▽
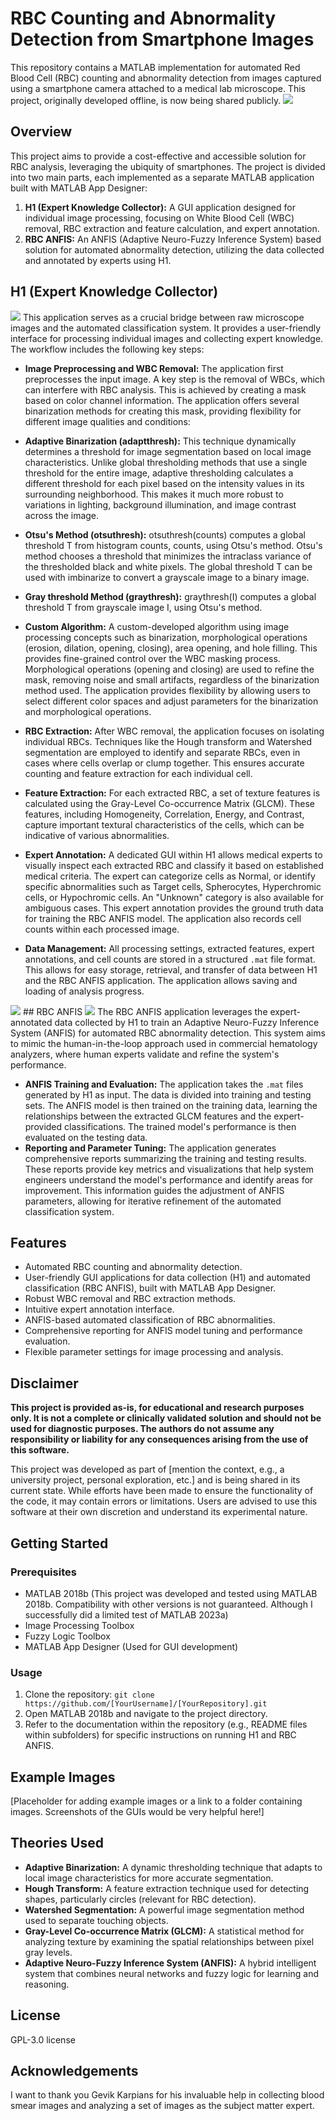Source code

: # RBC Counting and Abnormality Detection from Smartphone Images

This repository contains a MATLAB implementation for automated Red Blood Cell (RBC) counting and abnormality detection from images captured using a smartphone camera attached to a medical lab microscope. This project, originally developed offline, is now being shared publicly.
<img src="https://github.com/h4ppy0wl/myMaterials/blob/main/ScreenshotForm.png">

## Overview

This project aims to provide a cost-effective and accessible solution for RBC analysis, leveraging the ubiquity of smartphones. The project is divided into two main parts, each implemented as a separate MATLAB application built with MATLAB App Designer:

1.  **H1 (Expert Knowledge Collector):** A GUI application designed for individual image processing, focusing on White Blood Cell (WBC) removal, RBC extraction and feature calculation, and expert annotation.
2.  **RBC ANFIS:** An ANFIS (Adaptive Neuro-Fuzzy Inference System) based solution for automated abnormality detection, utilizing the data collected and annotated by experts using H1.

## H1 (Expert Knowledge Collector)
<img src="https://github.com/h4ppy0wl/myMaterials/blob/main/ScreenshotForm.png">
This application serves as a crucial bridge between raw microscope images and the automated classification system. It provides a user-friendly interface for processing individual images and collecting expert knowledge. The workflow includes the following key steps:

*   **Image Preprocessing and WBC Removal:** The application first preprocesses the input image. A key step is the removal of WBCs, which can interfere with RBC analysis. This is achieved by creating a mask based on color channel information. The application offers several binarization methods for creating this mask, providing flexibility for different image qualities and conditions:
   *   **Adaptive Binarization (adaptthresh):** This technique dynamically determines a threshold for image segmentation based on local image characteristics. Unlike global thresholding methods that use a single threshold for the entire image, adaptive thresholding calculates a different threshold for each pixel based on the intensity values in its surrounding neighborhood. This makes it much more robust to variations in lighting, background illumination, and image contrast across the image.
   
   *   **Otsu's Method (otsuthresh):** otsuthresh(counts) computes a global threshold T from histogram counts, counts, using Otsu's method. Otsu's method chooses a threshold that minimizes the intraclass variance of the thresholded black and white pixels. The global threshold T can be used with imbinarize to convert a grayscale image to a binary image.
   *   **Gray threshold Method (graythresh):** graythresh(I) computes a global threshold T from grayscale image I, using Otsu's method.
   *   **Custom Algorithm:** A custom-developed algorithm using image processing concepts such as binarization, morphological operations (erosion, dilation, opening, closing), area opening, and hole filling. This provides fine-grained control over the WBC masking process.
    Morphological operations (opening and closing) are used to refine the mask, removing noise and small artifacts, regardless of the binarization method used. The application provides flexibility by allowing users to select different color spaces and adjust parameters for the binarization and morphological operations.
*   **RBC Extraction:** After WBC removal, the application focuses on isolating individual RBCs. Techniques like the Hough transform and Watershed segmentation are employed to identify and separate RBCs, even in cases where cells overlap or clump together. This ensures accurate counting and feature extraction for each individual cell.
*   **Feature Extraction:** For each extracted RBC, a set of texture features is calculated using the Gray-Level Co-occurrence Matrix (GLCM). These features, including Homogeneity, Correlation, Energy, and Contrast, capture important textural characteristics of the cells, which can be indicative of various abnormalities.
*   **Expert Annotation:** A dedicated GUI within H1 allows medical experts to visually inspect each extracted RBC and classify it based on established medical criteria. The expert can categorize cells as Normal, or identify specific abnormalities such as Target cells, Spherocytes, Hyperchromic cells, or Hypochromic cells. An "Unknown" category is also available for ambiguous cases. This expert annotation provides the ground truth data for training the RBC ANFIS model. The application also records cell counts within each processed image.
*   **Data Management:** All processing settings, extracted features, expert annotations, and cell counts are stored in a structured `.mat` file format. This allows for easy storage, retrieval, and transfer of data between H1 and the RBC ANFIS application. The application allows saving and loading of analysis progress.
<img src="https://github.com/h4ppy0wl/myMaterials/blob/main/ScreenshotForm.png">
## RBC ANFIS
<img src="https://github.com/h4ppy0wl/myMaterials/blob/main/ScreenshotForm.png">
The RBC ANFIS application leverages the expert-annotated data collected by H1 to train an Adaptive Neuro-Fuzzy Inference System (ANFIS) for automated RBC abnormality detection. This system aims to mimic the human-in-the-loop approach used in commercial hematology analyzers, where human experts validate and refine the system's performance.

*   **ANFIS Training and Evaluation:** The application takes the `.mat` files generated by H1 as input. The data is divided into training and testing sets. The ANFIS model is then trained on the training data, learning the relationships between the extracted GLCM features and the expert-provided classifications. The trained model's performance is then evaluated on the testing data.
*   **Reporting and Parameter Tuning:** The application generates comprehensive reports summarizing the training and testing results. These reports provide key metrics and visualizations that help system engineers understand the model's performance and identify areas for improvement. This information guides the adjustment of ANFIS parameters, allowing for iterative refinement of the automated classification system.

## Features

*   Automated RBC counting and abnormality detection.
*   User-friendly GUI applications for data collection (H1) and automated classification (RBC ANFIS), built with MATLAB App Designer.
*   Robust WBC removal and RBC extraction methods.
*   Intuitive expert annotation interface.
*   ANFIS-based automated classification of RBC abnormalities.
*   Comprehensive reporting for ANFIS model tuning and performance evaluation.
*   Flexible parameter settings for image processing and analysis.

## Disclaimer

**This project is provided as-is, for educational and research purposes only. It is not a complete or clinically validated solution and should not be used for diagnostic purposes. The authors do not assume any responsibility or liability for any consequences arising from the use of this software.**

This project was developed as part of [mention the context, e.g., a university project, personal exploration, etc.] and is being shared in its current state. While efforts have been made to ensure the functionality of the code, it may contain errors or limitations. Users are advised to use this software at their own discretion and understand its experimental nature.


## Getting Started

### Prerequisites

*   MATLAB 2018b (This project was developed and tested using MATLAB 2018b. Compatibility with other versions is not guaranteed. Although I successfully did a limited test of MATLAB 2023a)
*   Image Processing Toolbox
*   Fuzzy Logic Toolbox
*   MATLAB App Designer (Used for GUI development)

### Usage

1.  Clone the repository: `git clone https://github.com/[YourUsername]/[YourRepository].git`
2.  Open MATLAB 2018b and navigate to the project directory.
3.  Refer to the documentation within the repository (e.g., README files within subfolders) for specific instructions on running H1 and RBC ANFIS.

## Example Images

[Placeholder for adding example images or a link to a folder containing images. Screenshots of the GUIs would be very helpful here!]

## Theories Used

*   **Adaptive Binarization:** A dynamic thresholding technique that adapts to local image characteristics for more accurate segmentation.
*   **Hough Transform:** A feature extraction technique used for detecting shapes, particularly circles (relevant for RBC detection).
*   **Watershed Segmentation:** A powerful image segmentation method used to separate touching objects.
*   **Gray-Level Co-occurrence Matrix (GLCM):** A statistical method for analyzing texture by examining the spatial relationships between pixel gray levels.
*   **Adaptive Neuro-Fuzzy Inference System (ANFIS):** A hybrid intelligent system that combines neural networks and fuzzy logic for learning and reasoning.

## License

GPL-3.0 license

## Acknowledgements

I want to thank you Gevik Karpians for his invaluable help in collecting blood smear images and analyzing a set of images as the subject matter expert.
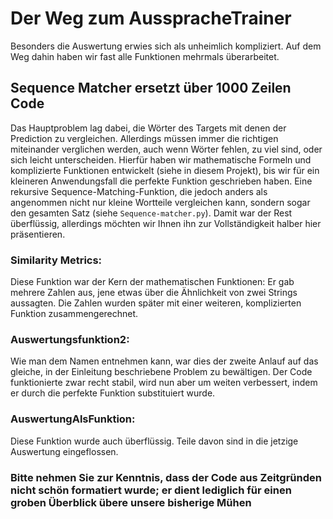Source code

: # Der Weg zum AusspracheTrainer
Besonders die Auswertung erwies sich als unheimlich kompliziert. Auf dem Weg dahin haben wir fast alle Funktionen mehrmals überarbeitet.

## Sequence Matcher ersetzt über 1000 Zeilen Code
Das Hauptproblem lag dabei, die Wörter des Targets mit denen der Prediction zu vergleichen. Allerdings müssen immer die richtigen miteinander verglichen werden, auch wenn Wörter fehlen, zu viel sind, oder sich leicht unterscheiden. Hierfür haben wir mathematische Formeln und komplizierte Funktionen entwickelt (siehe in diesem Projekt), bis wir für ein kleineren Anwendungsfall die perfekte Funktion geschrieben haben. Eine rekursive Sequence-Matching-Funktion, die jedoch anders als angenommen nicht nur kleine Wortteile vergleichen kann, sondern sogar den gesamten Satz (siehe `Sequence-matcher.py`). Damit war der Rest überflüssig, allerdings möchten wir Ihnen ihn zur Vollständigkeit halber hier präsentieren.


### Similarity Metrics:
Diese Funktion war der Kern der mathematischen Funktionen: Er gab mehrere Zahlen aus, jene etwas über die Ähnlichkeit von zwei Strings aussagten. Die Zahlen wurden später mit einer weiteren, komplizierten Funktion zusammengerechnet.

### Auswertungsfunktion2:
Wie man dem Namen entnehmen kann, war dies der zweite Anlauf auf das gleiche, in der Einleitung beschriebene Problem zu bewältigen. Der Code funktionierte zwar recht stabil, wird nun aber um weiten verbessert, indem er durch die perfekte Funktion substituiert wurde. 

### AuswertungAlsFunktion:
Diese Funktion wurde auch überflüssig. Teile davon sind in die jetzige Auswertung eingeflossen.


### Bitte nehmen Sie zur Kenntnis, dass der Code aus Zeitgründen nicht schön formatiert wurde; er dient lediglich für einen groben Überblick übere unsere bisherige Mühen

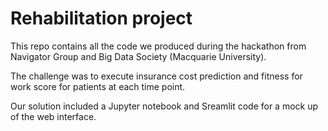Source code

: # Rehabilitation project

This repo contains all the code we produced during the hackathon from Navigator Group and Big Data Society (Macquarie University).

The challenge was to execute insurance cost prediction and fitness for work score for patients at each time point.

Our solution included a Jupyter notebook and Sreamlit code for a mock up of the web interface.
△
YOUR OBJECTIVE: Could you return all lines from the records that include the word "flexibility"?

TASK OUTPUT:
*   **Image Preprocessing and WBC Removal:** The application first preprocesses the input image. A key step is the removal of WBCs, which can interfere with RBC analysis. This is achieved by creating a mask based on color channel information. The application offers several binarization methods for creating this mask, providing flexibility for different image qualities and conditions:
    Morphological operations (opening and closing) are used to refine the mask, removing noise and small artifacts, regardless of the binarization method used. The application provides flexibility by allowing users to select different color spaces and adjust parameters for the binarization and morphological operations.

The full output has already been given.